Nothing should differ between your answer and the records.

(Stored data entries)
»»

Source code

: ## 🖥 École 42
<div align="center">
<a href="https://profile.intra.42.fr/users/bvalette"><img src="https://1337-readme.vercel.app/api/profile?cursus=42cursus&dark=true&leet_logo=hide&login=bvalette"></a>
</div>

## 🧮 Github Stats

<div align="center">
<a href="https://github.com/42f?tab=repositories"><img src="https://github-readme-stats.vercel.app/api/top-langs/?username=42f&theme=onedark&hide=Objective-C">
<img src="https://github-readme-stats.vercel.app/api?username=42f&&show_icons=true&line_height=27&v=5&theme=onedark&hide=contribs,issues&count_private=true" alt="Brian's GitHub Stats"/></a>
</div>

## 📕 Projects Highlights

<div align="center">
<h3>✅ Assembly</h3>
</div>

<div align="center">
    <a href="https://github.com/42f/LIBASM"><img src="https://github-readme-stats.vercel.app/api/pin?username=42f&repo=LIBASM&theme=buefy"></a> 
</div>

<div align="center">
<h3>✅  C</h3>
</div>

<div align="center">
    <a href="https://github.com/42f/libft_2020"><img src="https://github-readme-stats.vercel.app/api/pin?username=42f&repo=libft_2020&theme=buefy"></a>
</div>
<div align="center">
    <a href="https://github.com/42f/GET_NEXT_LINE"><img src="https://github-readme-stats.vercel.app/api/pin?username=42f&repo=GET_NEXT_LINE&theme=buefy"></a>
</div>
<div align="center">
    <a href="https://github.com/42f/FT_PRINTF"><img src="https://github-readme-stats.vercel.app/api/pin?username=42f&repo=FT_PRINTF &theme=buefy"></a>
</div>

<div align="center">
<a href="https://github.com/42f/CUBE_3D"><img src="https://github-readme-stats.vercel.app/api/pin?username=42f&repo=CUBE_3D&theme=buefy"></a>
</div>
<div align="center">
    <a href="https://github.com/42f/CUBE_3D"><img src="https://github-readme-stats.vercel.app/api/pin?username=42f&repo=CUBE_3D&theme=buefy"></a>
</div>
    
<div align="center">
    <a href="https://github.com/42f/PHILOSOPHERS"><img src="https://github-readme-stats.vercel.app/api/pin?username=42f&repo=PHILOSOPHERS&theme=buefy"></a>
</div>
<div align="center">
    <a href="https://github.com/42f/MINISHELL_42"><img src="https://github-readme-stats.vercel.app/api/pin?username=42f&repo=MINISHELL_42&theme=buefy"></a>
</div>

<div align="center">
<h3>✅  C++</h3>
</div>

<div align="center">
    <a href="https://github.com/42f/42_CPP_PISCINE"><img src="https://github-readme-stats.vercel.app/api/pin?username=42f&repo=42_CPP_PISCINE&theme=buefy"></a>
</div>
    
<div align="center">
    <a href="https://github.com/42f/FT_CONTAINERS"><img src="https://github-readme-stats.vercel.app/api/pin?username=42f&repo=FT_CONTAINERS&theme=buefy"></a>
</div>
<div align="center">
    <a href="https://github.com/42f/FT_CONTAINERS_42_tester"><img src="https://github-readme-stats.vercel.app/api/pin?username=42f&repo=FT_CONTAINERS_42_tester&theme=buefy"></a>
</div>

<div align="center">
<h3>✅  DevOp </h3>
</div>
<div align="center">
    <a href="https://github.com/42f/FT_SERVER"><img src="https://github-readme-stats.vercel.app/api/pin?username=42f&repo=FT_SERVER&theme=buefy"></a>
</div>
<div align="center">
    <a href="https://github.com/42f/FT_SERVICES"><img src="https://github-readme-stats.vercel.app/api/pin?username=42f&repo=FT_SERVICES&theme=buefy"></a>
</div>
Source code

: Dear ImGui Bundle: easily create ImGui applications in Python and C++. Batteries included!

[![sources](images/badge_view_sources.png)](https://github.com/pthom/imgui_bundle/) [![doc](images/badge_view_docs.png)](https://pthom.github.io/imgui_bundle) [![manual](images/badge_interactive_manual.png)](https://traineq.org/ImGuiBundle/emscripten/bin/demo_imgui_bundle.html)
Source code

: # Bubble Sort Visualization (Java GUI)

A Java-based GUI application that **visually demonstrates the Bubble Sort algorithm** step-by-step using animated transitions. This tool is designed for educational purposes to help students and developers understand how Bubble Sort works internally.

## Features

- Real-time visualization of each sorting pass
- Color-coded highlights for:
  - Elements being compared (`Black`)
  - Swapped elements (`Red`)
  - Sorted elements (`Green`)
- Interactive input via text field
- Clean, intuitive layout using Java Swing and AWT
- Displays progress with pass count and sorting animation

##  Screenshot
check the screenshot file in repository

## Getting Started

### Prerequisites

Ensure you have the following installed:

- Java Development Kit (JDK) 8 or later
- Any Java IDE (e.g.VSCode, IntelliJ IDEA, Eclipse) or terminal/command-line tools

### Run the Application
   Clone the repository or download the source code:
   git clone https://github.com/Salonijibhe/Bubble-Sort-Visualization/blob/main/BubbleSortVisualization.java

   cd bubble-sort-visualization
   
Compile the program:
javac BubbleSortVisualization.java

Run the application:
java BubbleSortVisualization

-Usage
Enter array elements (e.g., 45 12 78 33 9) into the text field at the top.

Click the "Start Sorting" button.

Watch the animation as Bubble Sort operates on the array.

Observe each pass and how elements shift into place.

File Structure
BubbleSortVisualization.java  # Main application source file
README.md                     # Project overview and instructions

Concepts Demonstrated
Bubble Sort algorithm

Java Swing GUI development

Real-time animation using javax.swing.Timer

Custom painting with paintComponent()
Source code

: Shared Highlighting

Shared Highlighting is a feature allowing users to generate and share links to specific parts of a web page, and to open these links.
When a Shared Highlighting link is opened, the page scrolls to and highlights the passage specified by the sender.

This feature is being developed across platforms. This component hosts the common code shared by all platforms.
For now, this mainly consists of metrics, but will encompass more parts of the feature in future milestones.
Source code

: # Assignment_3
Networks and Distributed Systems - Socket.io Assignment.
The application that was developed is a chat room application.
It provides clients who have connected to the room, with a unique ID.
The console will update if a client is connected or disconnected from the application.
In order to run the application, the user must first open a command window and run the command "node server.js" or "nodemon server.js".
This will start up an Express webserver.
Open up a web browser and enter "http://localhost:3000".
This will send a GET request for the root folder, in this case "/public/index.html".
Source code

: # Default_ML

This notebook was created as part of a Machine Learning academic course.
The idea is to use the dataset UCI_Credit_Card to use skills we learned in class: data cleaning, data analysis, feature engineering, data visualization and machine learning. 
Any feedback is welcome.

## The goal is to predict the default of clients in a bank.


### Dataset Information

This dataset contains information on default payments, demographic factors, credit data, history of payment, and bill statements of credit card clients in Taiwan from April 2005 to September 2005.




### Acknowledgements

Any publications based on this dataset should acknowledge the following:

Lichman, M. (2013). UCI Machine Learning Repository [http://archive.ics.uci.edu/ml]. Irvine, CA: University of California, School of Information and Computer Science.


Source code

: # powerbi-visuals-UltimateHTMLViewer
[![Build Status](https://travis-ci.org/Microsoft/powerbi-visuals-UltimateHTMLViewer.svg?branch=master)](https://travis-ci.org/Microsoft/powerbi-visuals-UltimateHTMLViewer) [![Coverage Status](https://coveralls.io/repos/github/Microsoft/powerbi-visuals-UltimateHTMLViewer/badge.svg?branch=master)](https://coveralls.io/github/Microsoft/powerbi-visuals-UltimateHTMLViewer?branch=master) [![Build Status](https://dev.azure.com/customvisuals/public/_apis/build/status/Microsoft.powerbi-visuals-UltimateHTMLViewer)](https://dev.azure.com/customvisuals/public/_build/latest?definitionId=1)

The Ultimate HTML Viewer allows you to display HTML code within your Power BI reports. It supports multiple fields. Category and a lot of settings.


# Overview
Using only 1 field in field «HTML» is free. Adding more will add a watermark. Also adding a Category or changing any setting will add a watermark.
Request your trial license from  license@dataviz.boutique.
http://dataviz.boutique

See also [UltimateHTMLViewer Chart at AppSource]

««

* **Reply**
Source code

: ## 🖥 École 42
<div align="center">
<a href="https://profile.intra.42.fr/users/bvalette"><img src="https://1337-readme.vercel.app/api/profile?cursus=42cursus&dark=true&leet_logo=hide&login=bvalette"></a>
</div>

## 🧮 Github Stats

<div align="center">
<a href="https://github.com/42f?tab=repositories"><img src="https://github-readme-stats.vercel.app/api/top-langs/?username=42f&theme=onedark&hide=Objective-C">
<img src="https://github-readme-stats.vercel.app/api?username=42f&&show_icons=true&line_height=27&v=5&theme=onedark&hide=contribs,issues&count_private=true" alt="Brian's GitHub Stats"/></a>
</div>

## 📕 Projects Highlights

<div align="center">
<h3>✅ Assembly</h3>
</div>

<div align="center">
    <a href="https://github.com/42f/LIBASM"><img src="https://github-readme-stats.vercel.app/api/pin?username=42f&repo=LIBASM&theme=buefy"></a> 
</div>

<div align="center">
<h3>✅  C</h3>
</div>

<div align="center">
    <a href="https://github.com/42f/libft_2020"><img src="https://github-readme-stats.vercel.app/api/pin?username=42f&repo=libft_2020&theme=buefy"></a>
</div>
<div align="center">
    <a href="https://github.com/42f/GET_NEXT_LINE"><img src="https://github-readme-stats.vercel.app/api/pin?username=42f&repo=GET_NEXT_LINE&theme=buefy"></a>
</div>
<div align="center">
    <a href="https://github.com/42f/FT_PRINTF"><img src="https://github-readme-stats.vercel.app/api/pin?username=42f&repo=FT_PRINTF &theme=buefy"></a>
</div>

<div align="center">
<a href="https://github.com/42f/CUBE_3D"><img src="https://github-readme-stats.vercel.app/api/pin?username=42f&repo=CUBE_3D&theme=buefy"></a>
</div>
<div align="center">
    <a href="https://github.com/42f/CUBE_3D"><img src="https://github-readme-stats.vercel.app/api/pin?username=42f&repo=CUBE_3D&theme=buefy"></a>
</div>
    
<div align="center">
    <a href="https://github.com/42f/PHILOSOPHERS"><img src="https://github-readme-stats.vercel.app/api/pin?username=42f&repo=PHILOSOPHERS&theme=buefy"></a>
</div>
<div align="center">
    <a href="https://github.com/42f/MINISHELL_42"><img src="https://github-readme-stats.vercel.app/api/pin?username=42f&repo=MINISHELL_42&theme=buefy"></a>
</div>

<div align="center">
<h3>✅  C++</h3>
</div>

<div align="center">
    <a href="https://github.com/42f/42_CPP_PISCINE"><img src="https://github-readme-stats.vercel.app/api/pin?username=42f&repo=42_CPP_PISCINE&theme=buefy"></a>
</div>
    
<div align="center">
    <a href="https://github.com/42f/FT_CONTAINERS"><img src="https://github-readme-stats.vercel.app/api/pin?username=42f&repo=FT_CONTAINERS&theme=buefy"></a>
</div>
<div align="center">
    <a href="https://github.com/42f/FT_CONTAINERS_42_tester"><img src="https://github-readme-stats.vercel.app/api/pin?username=42f&repo=FT_CONTAINERS_42_tester&theme=buefy"></a>
</div>

<div align="center">
<h3>✅  DevOp </h3>
</div>
<div align="center">
    <a href="https://github.com/42f/FT_SERVER"><img src="https://github-readme-stats.vercel.app/api/pin?username=42f&repo=FT_SERVER&theme=buefy"></a>
</div>
<div align="center">
    <a href="https://github.com/42f/FT_SERVICES"><img src="https://github-readme-stats.vercel.app/api/pin?username=42f&repo=FT_SERVICES&theme=buefy"></a>
</div>
Source code

: Dear ImGui Bundle: easily create ImGui applications in Python and C++. Batteries included!

[![sources](images/badge_view_sources.png)](https://github.com/pthom/imgui_bundle/) [![doc](images/badge_view_docs.png)](https://pthom.github.io/imgui_bundle) [![manual](images/badge_interactive_manual.png)](https://traineq.org/ImGuiBundle/emscripten/bin/demo_imgui_bundle.html)
Source code

: # Bubble Sort Visualization (Java GUI)

A Java-based GUI application that **visually demonstrates the Bubble Sort algorithm** step-by-step using animated transitions. This tool is designed for educational purposes to help students and developers understand how Bubble Sort works internally.

## Features

- Real-time visualization of each sorting pass
- Color-coded highlights for:
  - Elements being compared (`Black`)
  - Swapped elements (`Red`)
  - Sorted elements (`Green`)
- Interactive input via text field
- Clean, intuitive layout using Java Swing and AWT
- Displays progress with pass count and sorting animation

##  Screenshot
check the screenshot file in repository

## Getting Started

### Prerequisites

Ensure you have the following installed:

- Java Development Kit (JDK) 8 or later
- Any Java IDE (e.g.VSCode, IntelliJ IDEA, Eclipse) or terminal/command-line tools

### Run the Application
   Clone the repository or download the source code:
   git clone https://github.com/Salonijibhe/Bubble-Sort-Visualization/blob/main/BubbleSortVisualization.java

   cd bubble-sort-visualization
   
Compile the program:
javac BubbleSortVisualization.java

Run the application:
java BubbleSortVisualization

-Usage
Enter array elements (e.g., 45 12 78 33 9) into the text field at the top.

Click the "Start Sorting" button.

Watch the animation as Bubble Sort operates on the array.

Observe each pass and how elements shift into place.

File Structure
BubbleSortVisualization.java  # Main application source file
README.md                     # Project overview and instructions

Concepts Demonstrated
Bubble Sort algorithm

Java Swing GUI development

Real-time animation using javax.swing.Timer

Custom painting with paintComponent()
Source code

: Shared Highlighting

Shared Highlighting is a feature allowing users to generate and share links to specific parts of a web page, and to open these links.
When a Shared Highlighting link is opened, the page scrolls to and highlights the passage specified by the sender.

This feature is being developed across platforms. This component hosts the common code shared by all platforms.
For now, this mainly consists of metrics, but will encompass more parts of the feature in future milestones.
Source code

: # Assignment_3
Networks and Distributed Systems - Socket.io Assignment.
The application that was developed is a chat room application.
It provides clients who have connected to the room, with a unique ID.
The console will update if a client is connected or disconnected from the application.
In order to run the application, the user must first open a command window and run the command "node server.js" or "nodemon server.js".
This will start up an Express webserver.
Open up a web browser and enter "http://localhost:3000".
This will send a GET request for the root folder, in this case "/public/index.html".
Source code

: # Default_ML

This notebook was created as part of a Machine Learning academic course.
The idea is to use the dataset UCI_Credit_Card to use skills we learned in class: data cleaning, data analysis, feature engineering, data visualization and machine learning. 
Any feedback is welcome.

## The goal is to predict the default of clients in a bank.


### Dataset Information

This dataset contains information on default payments, demographic factors, credit data, history of payment, and bill statements of credit card clients in Taiwan from April 2005 to September 2005.




### Acknowledgements

Any publications based on this dataset should acknowledge the following:

Lichman, M. (2013). UCI Machine Learning Repository [http://archive.ics.uci.edu/ml]. Irvine, CA: University of California, School of Information and Computer Science.


Source code

: # powerbi-visuals-UltimateHTMLViewer
[![Build Status](https://travis-ci.org/Microsoft/powerbi-visuals-UltimateHTMLViewer.svg?branch=master)](https://travis-ci.org/Microsoft/powerbi-visuals-UltimateHTMLViewer) [![Coverage Status](https://coveralls.io/repos/github/Microsoft/powerbi-visuals-UltimateHTMLViewer/badge.svg?branch=master)](https://coveralls.io/github/Microsoft/powerbi-visuals-UltimateHTMLViewer?branch=master) [![Build Status](https://dev.azure.com/customvisuals/public/_apis/build/status/Microsoft.powerbi-visuals-UltimateHTMLViewer)](https://dev.azure.com/customvisuals/public/_build/latest?definitionId=1)

The Ultimate HTML Viewer allows you to display HTML code within your Power BI reports. It supports multiple fields. Category and a lot of settings.


# Overview
Using only 1 field in field «HTML» is free. Adding more will add a watermark. Also adding a Category or changing any setting will add a watermark.
Request your trial license from  license@dataviz.boutique.
http://dataviz.boutique

See also [UltimateHTMLViewer Chart at AppSource]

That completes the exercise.